Buffering and generic remote control did not interact nicely before. Now I added
some explicit draining and dropping to make sense.
This means that, on track input end, there is a phase of draining the output buffer
that you cannot interrupt with a command. Decide between quick control or stable
playback. Seamless buffered track transitions are not really in the picture. That
would need more invasive changes in the control logic.
A re-implementation of the mpg123 player with differing interfaces would improve
on that behaviour. We're carrying the tradition of some decades of hacks here.
git-svn-id: svn://scm.orgis.org/mpg123/trunk@5291 35dc7657-300d-0410-a2e5-dc2837fedb53
This introduces software muting in libout123, to be triggered via terminal control
key 'u' (m was taken) or the remote control commands 'mute' and 'unmute'. For this,
libout123 needs to know what a zero looks like in the current encoding. I hope
I handled that smartly enough with the MPG123_ZEROSAMPLE macro in fmt123.

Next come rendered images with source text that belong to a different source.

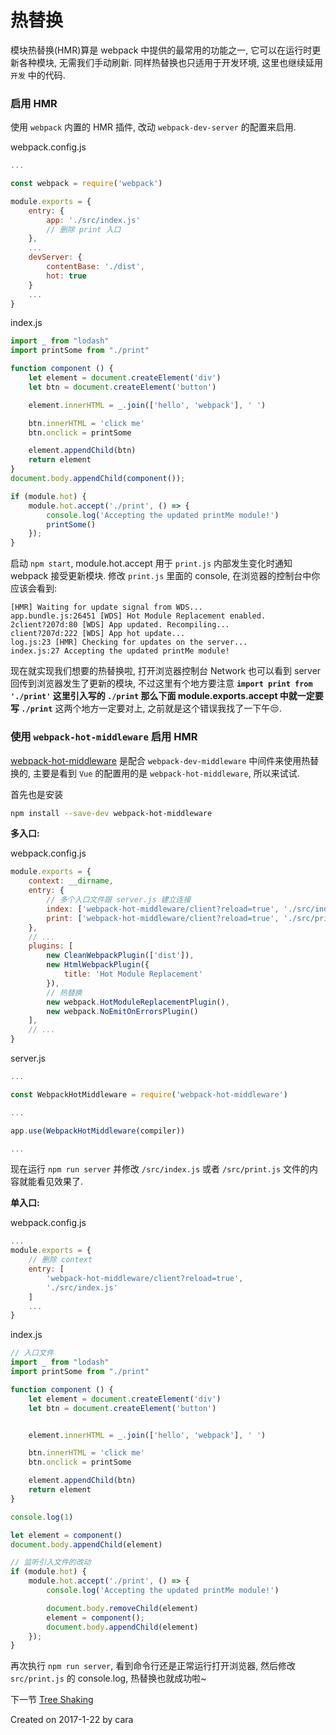 # 热替换
模块热替换(HMR)算是 webpack 中提供的最常用的功能之一, 它可以在运行时更新各种模块, 无需我们手动刷新. 同样热替换也只适用于开发环境, 这里也继续延用 `开发` 中的代码.

### 启用 HMR
使用 `webpack` 内置的 HMR 插件, 改动 `webpack-dev-server` 的配置来启用.

webpack.config.js
```js
...

const webpack = require('webpack')

module.exports = {
    entry: {
        app: './src/index.js'
        // 删除 print 入口
    },
    ...
    devServer: {
        contentBase: './dist',
        hot: true
    }
    ...
}
```

index.js
```js
import _ from "lodash"
import printSome from "./print"

function component () {
    let element = document.createElement('div')
    let btn = document.createElement('button')

    element.innerHTML = _.join(['hello', 'webpack'], ' ')

    btn.innerHTML = 'click me'
    btn.onclick = printSome

    element.appendChild(btn)
    return element
}
document.body.appendChild(component());

if (module.hot) {
    module.hot.accept('./print', () => {
        console.log('Accepting the updated printMe module!')
        printSome()
    });
}
```

启动 `npm start`, module.hot.accept 用于 `print.js` 内部发生变化时通知 webpack 接受更新模块. 修改 `print.js` 里面的 console, 在浏览器的控制台中你应该会看到:

```shell
[HMR] Waiting for update signal from WDS...
app.bundle.js:26451 [WDS] Hot Module Replacement enabled.
2client?207d:80 [WDS] App updated. Recompiling...
client?207d:222 [WDS] App hot update...
log.js:23 [HMR] Checking for updates on the server...
index.js:27 Accepting the updated printMe module!
```
现在就实现我们想要的热替换啦, 打开浏览器控制台 Network 也可以看到 server 回传到浏览器发生了更新的模块, 不过这里有个地方要注意 **`import print from './print'` 这里引入写的 `./print` 那么下面 module.exports.accept 中就一定要写 `./print`** 这两个地方一定要对上, 之前就是这个错误我找了一下午😒.

### 使用 `webpack-hot-middleware` 启用 HMR
[webpack-hot-middleware](https://github.com/glenjamin/webpack-hot-middleware) 是配合 `webpack-dev-middleware` 中间件来使用热替换的, 主要是看到 `Vue` 的配置用的是 `webpack-hot-middleware`, 所以来试试.

首先也是安装
```zsh
npm install --save-dev webpack-hot-middleware
```

**多入口:**

webpack.config.js
```js
module.exports = {
    context: __dirname,
    entry: {
        // 多个入口文件跟 server.js 建立连接
        index: ['webpack-hot-middleware/client?reload=true', './src/index.js'],
        print: ['webpack-hot-middleware/client?reload=true', './src/print.js']
    },
    // ...
    plugins: [
        new CleanWebpackPlugin(['dist']),
        new HtmlWebpackPlugin({
            title: 'Hot Module Replacement'
        }),
        // 热替换
        new webpack.HotModuleReplacementPlugin(),
        new webpack.NoEmitOnErrorsPlugin()
    ],
    // ...
}
```

server.js
```js
...

const WebpackHotMiddleware = require('webpack-hot-middleware')

...

app.use(WebpackHotMiddleware(compiler))

...
```

现在运行 `npm run server` 并修改 `/src/index.js` 或者 `/src/print.js` 文件的内容就能看见效果了.

**单入口:**

webpack.config.js
```js
...
module.exports = {
    // 删除 context
    entry: [
        'webpack-hot-middleware/client?reload=true',
        './src/index.js'
    ]
    ...
}
```
index.js
```js
// 入口文件
import _ from "lodash"
import printSome from "./print"

function component () {
    let element = document.createElement('div')
    let btn = document.createElement('button')


    element.innerHTML = _.join(['hello', 'webpack'], ' ')

    btn.innerHTML = 'click me'
    btn.onclick = printSome

    element.appendChild(btn)
    return element
}

console.log(1)

let element = component()
document.body.appendChild(element)

// 监听引入文件的改动
if (module.hot) {
    module.hot.accept('./print', () => {
        console.log('Accepting the updated printMe module!')

        document.body.removeChild(element)
        element = component(); 
        document.body.appendChild(element)
    });
}
```

再次执行 `npm run server`, 看到命令行还是正常运行打开浏览器, 然后修改 `src/print.js` 的 console.log, 热替换也就成功啦~

下一节 [Tree Shaking](https://github.com/Caraws/webpack-demo/tree/master/tree-shaking)

Created on 2017-1-22 by cara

I explicitly decided against linking in libsyn123. That makes only sense when
going all-in and deciding that libout123 shall convert, resample, and mix
on-the-fly to make input data match the output. This might be nice to have,
but it is also nice to have a library that does not really care about the
content it transports. It is a simple transporter with a buffer. Said buffer
necessitates that the transporter knows what empty sound looks like, but I
really don't want to burden it with more knowledge for simplicity.
This muting needs to be inside libout123 whe the buffer is used. Feeding
silence from the client application does not have latency you expect when
(un)pause is already negotiated with the buffer.